*WHAT TO DO*: Pictures aside, repeat the listing below exactly.

*INFORMATION SHOWN*:

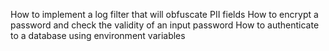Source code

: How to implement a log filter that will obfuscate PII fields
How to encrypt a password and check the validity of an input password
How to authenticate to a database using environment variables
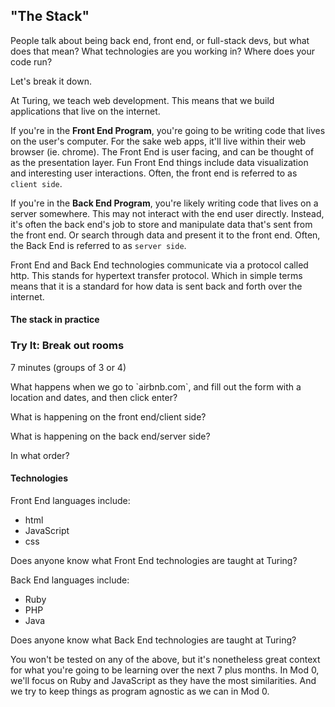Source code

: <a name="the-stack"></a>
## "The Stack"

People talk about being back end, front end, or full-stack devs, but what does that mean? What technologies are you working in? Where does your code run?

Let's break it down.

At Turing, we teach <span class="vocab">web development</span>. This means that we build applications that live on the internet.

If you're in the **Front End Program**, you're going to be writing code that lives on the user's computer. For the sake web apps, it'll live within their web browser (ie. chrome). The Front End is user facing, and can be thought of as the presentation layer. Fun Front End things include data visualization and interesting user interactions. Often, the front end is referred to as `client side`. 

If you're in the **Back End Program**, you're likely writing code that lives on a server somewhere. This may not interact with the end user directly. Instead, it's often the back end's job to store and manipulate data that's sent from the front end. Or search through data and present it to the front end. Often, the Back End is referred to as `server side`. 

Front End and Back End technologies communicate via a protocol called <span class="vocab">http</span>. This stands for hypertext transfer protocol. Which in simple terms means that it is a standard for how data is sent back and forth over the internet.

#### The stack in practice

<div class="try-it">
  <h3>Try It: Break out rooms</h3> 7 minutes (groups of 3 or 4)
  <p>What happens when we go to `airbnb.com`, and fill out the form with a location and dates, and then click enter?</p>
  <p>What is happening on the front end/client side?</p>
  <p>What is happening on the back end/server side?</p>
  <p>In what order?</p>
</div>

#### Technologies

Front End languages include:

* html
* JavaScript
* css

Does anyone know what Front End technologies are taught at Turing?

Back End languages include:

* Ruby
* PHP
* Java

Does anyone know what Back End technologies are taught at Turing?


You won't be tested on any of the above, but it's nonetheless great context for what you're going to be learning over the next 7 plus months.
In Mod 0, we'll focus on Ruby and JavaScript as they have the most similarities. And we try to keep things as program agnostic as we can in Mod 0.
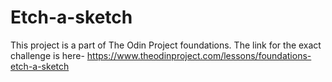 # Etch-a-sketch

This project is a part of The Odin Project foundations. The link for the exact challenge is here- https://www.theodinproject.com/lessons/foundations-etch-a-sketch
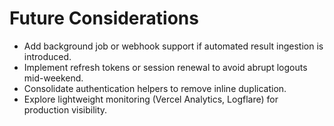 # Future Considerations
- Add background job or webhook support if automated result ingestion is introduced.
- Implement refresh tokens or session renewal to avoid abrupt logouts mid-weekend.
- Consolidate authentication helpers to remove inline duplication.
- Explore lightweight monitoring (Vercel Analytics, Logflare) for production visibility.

*SOLVED EXERCISE*:
Source code

: How to implement a log filter that will obfuscate PII fields
How to encrypt a password and check the validity of an input password
How to authenticate to a database using environment variables
Source code

: <a name="the-stack"></a>
## "The Stack"

People talk about being back end, front end, or full-stack devs, but what does that mean? What technologies are you working in? Where does your code run?

Let's break it down.

At Turing, we teach <span class="vocab">web development</span>. This means that we build applications that live on the internet.

If you're in the **Front End Program**, you're going to be writing code that lives on the user's computer. For the sake web apps, it'll live within their web browser (ie. chrome). The Front End is user facing, and can be thought of as the presentation layer. Fun Front End things include data visualization and interesting user interactions. Often, the front end is referred to as `client side`. 

If you're in the **Back End Program**, you're likely writing code that lives on a server somewhere. This may not interact with the end user directly. Instead, it's often the back end's job to store and manipulate data that's sent from the front end. Or search through data and present it to the front end. Often, the Back End is referred to as `server side`. 

Front End and Back End technologies communicate via a protocol called <span class="vocab">http</span>. This stands for hypertext transfer protocol. Which in simple terms means that it is a standard for how data is sent back and forth over the internet.

#### The stack in practice

<div class="try-it">
  <h3>Try It: Break out rooms</h3> 7 minutes (groups of 3 or 4)
  <p>What happens when we go to `airbnb.com`, and fill out the form with a location and dates, and then click enter?</p>
  <p>What is happening on the front end/client side?</p>
  <p>What is happening on the back end/server side?</p>
  <p>In what order?</p>
</div>

#### Technologies

Front End languages include:

* html
* JavaScript
* css

Does anyone know what Front End technologies are taught at Turing?

Back End languages include:

* Ruby
* PHP
* Java

Does anyone know what Back End technologies are taught at Turing?


You won't be tested on any of the above, but it's nonetheless great context for what you're going to be learning over the next 7 plus months.
In Mod 0, we'll focus on Ruby and JavaScript as they have the most similarities. And we try to keep things as program agnostic as we can in Mod 0.
 # Etch-a-sketch

This project is a part of The Odin Project foundations. The link for the exact challenge is here- https://www.theodinproject.com/lessons/foundations-etch-a-sketch
 # Future Considerations
- Add background job or webhook support if automated result ingestion is introduced.
- Implement refresh tokens or session renewal to avoid abrupt logouts mid-weekend.
- Consolidate authentication helpers to remove inline duplication.
- Explore lightweight monitoring (Vercel Analytics, Logflare) for production visibility.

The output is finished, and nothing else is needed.